Na de Franse inval in Nederland in 1795 werd de scheiding van kerk en staat een feit. Nadat de Bataafse Republiek verdwenen was, ontstond het koninkrijk Holland. Koning Lodewijk Napoleon van het koninkrijk Holland begunstigde begin 19e eeuw tijdens zijn korte regering veelvuldig de katholieken in de katholieke meerderheidsgebieden, hoewel hij ook de hervormden of gereformeerden in andere gebieden hun privileges liet hernieuwen. Na de Napoleontische of Franse tijd werd in 1816 het Algemeen Reglement aangenomen, met goedkeuring van koning Willem I van Nederland. Hierbij kreeg de kerk de officiële naam Nederlandse Hervormde Kerk (ook wel Nederduits Hervormde Kerk).

In de negentiende eeuw splitsten zich van de voortzetting van deze kerk, de Nederlandse Hervormde Kerk, diverse Gereformeerde kerkgenootschappen zich af.

Publieke kerk[]

De kerk werd in de Unie van Utrecht tot de publieke kerk van Nederland. Toch was het niet de enige kerk. In een bijlage van het Unie verdrag werd expliciet gesteld dat mensen en steden van een andere religie hun religie mochten blijven uitoefenen, zolang zij loyaal waren ten opzichte van de republiek, en respect hadden voor de gereformeerde kerk.
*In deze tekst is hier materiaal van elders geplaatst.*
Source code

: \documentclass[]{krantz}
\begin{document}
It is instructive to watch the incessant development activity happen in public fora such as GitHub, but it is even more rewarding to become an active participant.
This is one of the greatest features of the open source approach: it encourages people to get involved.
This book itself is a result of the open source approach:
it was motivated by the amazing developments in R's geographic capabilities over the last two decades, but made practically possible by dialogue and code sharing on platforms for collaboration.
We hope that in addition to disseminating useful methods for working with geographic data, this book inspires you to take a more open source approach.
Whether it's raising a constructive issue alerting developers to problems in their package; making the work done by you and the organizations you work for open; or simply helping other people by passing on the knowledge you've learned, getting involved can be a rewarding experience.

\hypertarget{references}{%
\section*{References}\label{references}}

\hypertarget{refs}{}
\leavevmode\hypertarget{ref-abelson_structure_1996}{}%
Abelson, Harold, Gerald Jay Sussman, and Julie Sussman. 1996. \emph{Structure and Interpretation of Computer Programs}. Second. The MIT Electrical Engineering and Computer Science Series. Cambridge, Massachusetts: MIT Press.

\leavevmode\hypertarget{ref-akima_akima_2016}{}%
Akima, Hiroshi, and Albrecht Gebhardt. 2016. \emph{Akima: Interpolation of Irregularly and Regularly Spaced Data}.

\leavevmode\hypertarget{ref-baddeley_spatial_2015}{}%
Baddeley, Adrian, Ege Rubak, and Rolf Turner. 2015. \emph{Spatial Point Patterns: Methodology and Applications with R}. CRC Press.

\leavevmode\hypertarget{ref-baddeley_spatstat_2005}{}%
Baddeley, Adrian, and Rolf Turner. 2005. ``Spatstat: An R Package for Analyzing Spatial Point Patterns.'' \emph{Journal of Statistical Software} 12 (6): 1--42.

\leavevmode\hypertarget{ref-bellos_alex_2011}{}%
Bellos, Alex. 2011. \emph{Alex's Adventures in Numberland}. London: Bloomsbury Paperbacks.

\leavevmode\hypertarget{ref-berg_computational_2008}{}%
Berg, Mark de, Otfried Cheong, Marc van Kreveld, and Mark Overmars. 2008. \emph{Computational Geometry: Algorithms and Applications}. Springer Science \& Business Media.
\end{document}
Hoewel deze kerk geen staatskerk was, waren er wel veel overeenkomsten:

  • De predikanten van deze kerk doopten alle kinderen, ongeacht het geloof van de ouders. Publieke dienaren die hiertegen protesteerden, konden onder druk van de overheid uit hun ambt ontheven worden.
  • Huwelijken moesten in deze kerk worden gesloten.
  • Predikanten werden met overheidsgeld betaald.
  • Kerkgebouwen werden met overheidsgeld gebouwd.
  • Scholen werden vanuit deze kerk aangestuurd. (ABC: Men leerde het alfabet, zodat men de bijbel en de Heidelbergse Catechismus kon lezen).
  • De openbare onderwijsinstellingen en Latijnse scholen kregen godsdienstonderwijzers uit de publieke kerk.
  • De kerk bepaalde vaak bij overheidsbenoemingen of de kandidaat religieus onverdacht was. (Anti-papisme)

Maar:

  • Mensen waren niet automatisch lid van de kerk, en het aantal belijdende leden van deze kerk was dan ook relatief klein in verschillende landsdelen.
  • Andere religies waren soms toegestaan in de Republiek. (Jodendom en lutheranisme vrijwel volledig vrij. Katholicisme officieel niet toegestaan.)